§ DIRECTIONS: Exactly and only the lines from the first entry through the line with "# Backend-robusto" should be copied, both ends included, with no pictures.

§ RECORDED INFORMATION:

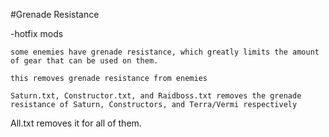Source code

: #Grenade Resistance
  
  -hotfix mods

	some enemies have grenade resistance, which greatly limits the amount of gear that can be used on them.
  
	this removes grenade resistance from enemies
  
	Saturn.txt, Constructor.txt, and Raidboss.txt removes the grenade resistance of Saturn, Constructors, and Terra/Vermi respectively
	
  All.txt removes it for all of them.
  

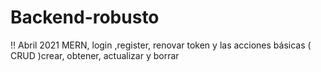 # Backend-robusto
:bangbang: Abril 2021 
MERN, login ,register, renovar token y las acciones básicas ( CRUD )crear, obtener, actualizar y borrar
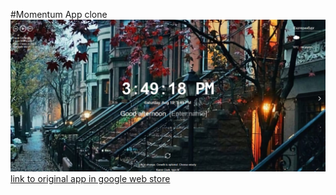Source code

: #Momentum App clone 
![](assets/img/mdscreen.png)
[link to original app in google web store](https://chrome.google.com/webstore/detail/momentum/laookkfknpbbblfpciffpaejjkokdgca?utm_source=ext_sidebar&hl=en-US) 

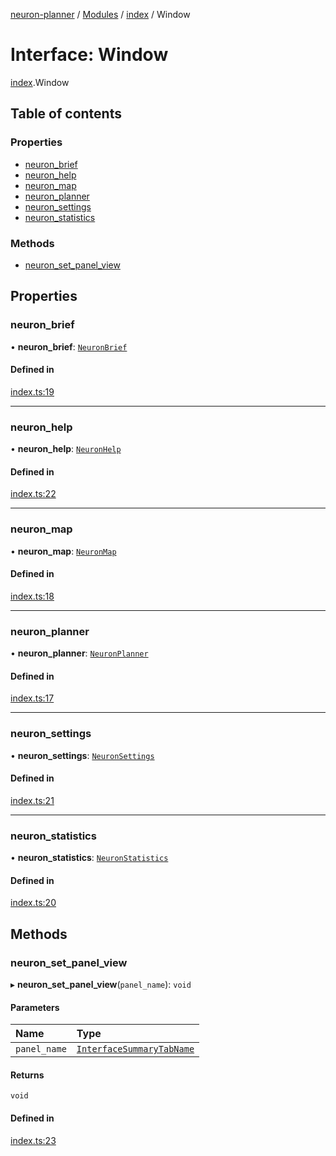 [neuron-planner](../README.md) / [Modules](../modules.md) / [index](../modules/index.md) / Window

# Interface: Window

[index](../modules/index.md).Window

## Table of contents

### Properties

- [neuron\_brief](index.Window.md#neuron_brief)
- [neuron\_help](index.Window.md#neuron_help)
- [neuron\_map](index.Window.md#neuron_map)
- [neuron\_planner](index.Window.md#neuron_planner)
- [neuron\_settings](index.Window.md#neuron_settings)
- [neuron\_statistics](index.Window.md#neuron_statistics)

### Methods

- [neuron\_set\_panel\_view](index.Window.md#neuron_set_panel_view)

## Properties

### neuron\_brief

• **neuron\_brief**: [`NeuronBrief`](../classes/neuron_brief.NeuronBrief.md)

#### Defined in

[index.ts:19](https://github.com/vtol-neuron/neuron-planner/blob/4c781e4/src/js/index.ts#L19)

___

### neuron\_help

• **neuron\_help**: [`NeuronHelp`](../classes/neuron_help.NeuronHelp.md)

#### Defined in

[index.ts:22](https://github.com/vtol-neuron/neuron-planner/blob/4c781e4/src/js/index.ts#L22)

___

### neuron\_map

• **neuron\_map**: [`NeuronMap`](../classes/neuron_map.NeuronMap.md)

#### Defined in

[index.ts:18](https://github.com/vtol-neuron/neuron-planner/blob/4c781e4/src/js/index.ts#L18)

___

### neuron\_planner

• **neuron\_planner**: [`NeuronPlanner`](../classes/neuron_planner.NeuronPlanner.md)

#### Defined in

[index.ts:17](https://github.com/vtol-neuron/neuron-planner/blob/4c781e4/src/js/index.ts#L17)

___

### neuron\_settings

• **neuron\_settings**: [`NeuronSettings`](../classes/neuron_settings.NeuronSettings.md)

#### Defined in

[index.ts:21](https://github.com/vtol-neuron/neuron-planner/blob/4c781e4/src/js/index.ts#L21)

___

### neuron\_statistics

• **neuron\_statistics**: [`NeuronStatistics`](../classes/neuron_statistics.NeuronStatistics.md)

#### Defined in

[index.ts:20](https://github.com/vtol-neuron/neuron-planner/blob/4c781e4/src/js/index.ts#L20)

## Methods

### neuron\_set\_panel\_view

▸ **neuron_set_panel_view**(`panel_name`): `void`

#### Parameters

| Name | Type |
| :------ | :------ |
| `panel_name` | [`InterfaceSummaryTabName`](../enums/neuron_interfaces.InterfaceSummaryTabName.md) |

#### Returns

`void`

#### Defined in

[index.ts:23](https://github.com/vtol-neuron/neuron-planner/blob/4c781e4/src/js/index.ts#L23)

§ WORKED SOLUTION:
Source code

: #Grenade Resistance
  
  -hotfix mods

	some enemies have grenade resistance, which greatly limits the amount of gear that can be used on them.
  
	this removes grenade resistance from enemies
  
	Saturn.txt, Constructor.txt, and Raidboss.txt removes the grenade resistance of Saturn, Constructors, and Terra/Vermi respectively
	
  All.txt removes it for all of them.
  

 # Backend-robusto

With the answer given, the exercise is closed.